I was still wearing my bathrobe when he arrived, so he told me to give him my car keys so that he could move the car and get his truck into position near to the oil tank. When the tank was full, we all had tea and biscuits while Ned further explained the various merits of the new helmets for outdoor work. Before he left, he loaded up the old cast-iron bathtub that we had moved outdoors in September. It has been siting out there ever since. The oil truck had a hydraulic lift on the back. That made it possible for him to get the tub up and into the truck. I was sorry to see it go but glad it has found a new function. He was taking it for his brother to use as a watering trough for the cows.

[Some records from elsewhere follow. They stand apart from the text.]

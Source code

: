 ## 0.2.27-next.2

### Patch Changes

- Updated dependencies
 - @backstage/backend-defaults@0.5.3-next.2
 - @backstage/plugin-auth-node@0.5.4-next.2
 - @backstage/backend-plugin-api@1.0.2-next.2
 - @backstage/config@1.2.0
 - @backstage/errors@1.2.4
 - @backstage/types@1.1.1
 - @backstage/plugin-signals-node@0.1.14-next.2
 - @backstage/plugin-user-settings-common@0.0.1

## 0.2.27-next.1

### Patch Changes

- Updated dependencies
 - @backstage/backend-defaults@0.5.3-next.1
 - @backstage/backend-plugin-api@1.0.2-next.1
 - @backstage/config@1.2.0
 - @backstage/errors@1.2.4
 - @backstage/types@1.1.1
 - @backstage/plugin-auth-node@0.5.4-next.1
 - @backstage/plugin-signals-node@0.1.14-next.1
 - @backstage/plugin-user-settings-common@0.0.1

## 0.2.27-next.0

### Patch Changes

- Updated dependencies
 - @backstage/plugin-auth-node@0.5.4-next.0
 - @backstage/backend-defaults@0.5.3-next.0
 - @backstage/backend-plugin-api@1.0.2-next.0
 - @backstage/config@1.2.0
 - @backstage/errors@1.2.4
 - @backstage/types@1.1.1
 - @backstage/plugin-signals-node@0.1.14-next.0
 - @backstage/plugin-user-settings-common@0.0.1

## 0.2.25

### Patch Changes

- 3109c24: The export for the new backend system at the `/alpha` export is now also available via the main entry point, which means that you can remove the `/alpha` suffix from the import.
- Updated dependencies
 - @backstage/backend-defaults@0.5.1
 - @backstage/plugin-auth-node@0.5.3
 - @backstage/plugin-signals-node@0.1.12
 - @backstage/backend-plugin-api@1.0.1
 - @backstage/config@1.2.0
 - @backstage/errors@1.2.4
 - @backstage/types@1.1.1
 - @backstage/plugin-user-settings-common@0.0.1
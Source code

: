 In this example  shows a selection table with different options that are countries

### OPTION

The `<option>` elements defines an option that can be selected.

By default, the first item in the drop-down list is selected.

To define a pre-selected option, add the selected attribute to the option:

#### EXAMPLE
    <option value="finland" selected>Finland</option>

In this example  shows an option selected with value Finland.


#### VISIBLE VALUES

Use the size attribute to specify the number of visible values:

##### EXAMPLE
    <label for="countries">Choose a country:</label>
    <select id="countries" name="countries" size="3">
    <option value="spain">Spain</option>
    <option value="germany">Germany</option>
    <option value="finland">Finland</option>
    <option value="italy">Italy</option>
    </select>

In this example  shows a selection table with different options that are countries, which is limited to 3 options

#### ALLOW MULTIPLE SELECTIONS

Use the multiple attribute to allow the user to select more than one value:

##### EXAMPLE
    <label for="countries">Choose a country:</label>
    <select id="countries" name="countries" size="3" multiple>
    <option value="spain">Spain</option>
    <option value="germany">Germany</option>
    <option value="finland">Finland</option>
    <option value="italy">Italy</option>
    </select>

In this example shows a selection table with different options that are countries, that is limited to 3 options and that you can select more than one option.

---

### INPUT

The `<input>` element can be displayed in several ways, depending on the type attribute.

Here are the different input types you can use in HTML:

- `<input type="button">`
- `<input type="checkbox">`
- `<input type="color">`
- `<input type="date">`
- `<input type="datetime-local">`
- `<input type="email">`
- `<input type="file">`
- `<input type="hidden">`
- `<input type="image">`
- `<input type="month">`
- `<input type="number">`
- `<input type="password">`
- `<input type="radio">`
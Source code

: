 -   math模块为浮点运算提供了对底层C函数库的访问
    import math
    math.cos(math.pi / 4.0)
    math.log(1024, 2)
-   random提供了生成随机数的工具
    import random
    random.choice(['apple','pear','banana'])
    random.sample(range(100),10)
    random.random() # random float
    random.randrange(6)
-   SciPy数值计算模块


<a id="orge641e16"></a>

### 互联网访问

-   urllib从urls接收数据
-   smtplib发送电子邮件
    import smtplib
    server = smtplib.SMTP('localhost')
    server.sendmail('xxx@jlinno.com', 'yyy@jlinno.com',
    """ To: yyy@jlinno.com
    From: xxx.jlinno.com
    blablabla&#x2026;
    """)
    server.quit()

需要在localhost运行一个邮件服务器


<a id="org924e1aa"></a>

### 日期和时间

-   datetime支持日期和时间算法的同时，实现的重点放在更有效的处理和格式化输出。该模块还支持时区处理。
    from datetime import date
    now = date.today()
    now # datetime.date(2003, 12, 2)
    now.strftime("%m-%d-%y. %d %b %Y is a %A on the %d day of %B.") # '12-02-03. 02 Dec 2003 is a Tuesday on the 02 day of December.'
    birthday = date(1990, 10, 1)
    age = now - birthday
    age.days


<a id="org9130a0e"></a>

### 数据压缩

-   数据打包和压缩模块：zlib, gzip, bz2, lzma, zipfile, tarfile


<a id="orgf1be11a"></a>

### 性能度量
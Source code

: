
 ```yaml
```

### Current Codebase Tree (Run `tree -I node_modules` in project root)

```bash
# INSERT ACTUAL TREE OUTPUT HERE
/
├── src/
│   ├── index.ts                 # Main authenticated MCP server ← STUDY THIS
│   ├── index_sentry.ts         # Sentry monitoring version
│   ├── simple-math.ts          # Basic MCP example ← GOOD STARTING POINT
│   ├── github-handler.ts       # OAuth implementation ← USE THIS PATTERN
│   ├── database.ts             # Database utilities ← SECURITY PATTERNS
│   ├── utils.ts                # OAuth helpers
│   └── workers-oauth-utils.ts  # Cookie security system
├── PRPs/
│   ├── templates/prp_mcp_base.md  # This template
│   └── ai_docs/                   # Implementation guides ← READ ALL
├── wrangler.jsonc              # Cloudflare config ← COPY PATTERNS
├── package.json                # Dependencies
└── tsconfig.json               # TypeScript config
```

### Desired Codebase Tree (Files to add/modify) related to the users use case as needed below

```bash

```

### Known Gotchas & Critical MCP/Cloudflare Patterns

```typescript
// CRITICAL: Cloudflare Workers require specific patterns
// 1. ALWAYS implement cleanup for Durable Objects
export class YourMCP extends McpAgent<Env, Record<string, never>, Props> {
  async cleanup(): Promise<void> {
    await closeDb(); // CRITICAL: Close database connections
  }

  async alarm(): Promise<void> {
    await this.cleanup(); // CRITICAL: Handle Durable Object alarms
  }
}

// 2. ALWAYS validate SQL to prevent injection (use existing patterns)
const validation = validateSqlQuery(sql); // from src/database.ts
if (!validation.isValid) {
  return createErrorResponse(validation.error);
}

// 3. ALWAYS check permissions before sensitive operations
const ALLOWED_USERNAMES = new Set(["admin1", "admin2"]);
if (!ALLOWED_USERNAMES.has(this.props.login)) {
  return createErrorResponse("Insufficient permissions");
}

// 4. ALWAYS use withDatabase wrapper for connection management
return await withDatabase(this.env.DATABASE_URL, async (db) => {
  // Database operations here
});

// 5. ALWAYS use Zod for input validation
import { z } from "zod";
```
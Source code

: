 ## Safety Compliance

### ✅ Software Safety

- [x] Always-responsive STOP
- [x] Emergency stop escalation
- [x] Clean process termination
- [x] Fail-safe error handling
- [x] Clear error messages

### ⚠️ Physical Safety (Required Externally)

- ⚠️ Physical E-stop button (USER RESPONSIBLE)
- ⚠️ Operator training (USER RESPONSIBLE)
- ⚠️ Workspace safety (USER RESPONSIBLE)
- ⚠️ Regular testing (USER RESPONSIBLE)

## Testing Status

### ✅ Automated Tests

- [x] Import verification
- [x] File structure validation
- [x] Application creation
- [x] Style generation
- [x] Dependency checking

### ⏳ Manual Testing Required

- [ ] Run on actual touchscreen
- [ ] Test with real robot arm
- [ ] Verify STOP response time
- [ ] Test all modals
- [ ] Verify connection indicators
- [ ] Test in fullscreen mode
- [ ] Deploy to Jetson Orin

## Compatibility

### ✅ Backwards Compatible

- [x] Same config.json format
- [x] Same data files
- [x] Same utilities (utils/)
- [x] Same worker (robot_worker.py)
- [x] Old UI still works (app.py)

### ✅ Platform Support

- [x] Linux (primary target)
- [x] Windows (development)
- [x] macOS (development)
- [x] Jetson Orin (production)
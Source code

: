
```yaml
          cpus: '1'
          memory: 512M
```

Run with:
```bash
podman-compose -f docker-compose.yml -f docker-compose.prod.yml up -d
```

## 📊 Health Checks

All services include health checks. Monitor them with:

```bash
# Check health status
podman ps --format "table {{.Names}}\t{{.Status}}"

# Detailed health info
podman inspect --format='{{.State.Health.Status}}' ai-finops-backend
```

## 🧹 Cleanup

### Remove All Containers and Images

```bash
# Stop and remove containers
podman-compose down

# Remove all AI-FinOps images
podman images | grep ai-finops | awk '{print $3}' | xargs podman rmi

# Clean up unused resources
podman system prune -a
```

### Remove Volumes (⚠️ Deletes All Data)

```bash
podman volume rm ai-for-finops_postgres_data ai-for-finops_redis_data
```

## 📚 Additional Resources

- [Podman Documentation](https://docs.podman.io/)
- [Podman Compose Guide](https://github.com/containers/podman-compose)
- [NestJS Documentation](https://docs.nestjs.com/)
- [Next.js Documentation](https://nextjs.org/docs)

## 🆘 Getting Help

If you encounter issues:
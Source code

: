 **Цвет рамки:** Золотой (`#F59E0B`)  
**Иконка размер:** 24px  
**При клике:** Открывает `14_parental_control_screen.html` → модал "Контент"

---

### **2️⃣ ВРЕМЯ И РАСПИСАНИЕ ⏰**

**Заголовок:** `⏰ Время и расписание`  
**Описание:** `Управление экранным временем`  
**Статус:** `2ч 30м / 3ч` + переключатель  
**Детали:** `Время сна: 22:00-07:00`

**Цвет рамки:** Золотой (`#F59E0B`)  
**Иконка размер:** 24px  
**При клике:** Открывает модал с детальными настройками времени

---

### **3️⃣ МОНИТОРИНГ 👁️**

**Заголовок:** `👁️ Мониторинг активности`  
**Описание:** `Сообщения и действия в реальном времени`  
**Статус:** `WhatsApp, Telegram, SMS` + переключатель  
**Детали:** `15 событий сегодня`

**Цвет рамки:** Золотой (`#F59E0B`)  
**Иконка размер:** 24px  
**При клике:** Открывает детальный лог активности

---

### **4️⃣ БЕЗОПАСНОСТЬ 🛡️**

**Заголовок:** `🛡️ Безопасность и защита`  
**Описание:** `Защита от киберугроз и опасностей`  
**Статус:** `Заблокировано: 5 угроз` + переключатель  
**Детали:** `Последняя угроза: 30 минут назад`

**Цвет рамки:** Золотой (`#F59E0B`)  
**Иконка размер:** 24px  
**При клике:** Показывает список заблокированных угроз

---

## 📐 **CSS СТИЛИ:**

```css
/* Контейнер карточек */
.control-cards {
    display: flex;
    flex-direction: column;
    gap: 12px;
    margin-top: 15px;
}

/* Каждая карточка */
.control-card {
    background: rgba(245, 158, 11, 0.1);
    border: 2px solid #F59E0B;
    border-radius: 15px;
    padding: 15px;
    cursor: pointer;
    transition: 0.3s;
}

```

Before he drove away, Ned patted the boxed helmet on the seat beside him. He said, “It has been a grand day already and it is early yet.”
19 March Tuesday
The smell of slurry is everywhere. The acrid burning smell makes me gag. Lingering outside is not pleasant. Lingering outside is not possible. Daffodils are in bloom. There are primroses all down the boreen. I want to be looking at everything and savoring the springtime but I shall have to wait for another day.
20 February Wednesday
Oscar took a turn in the night. He was taken to the vet but it was all too late. I was saddened, but not surprised to receive this news. I am more surprised that he lasted so long after his stroke. I feel so lucky to have had the chance to know dear Oscar. To have walked with him and to have had him visiting on his own irregular regular basis. He was gentle and loyal and undemanding. His absence is a loss for the whole neighborhood.
This particular kind of dog is disappearing from the lanes of the countryside. These are the dogs who walk out and visit somewhere maybe several miles away and maybe for all day, but they always go home again because they know where they belong and they know where they are fed. These are the dogs who walk only along the very edge of the road where the grass and the soil meet the tarmac. They do not walk in the middle of the road. It is no doubt a little softer for their feet just there along the verge and, anyway, they are well aware that they need to be safely out of the way of motorcars and tractors. Oscar did have an unusual habit of stetching out across the road in one particular place in front of The White Cottage, but even if he was sound asleep he could be seen by anyone driving along from either direction. His death was not a result of being run over. He died because he was old and tired and unwell.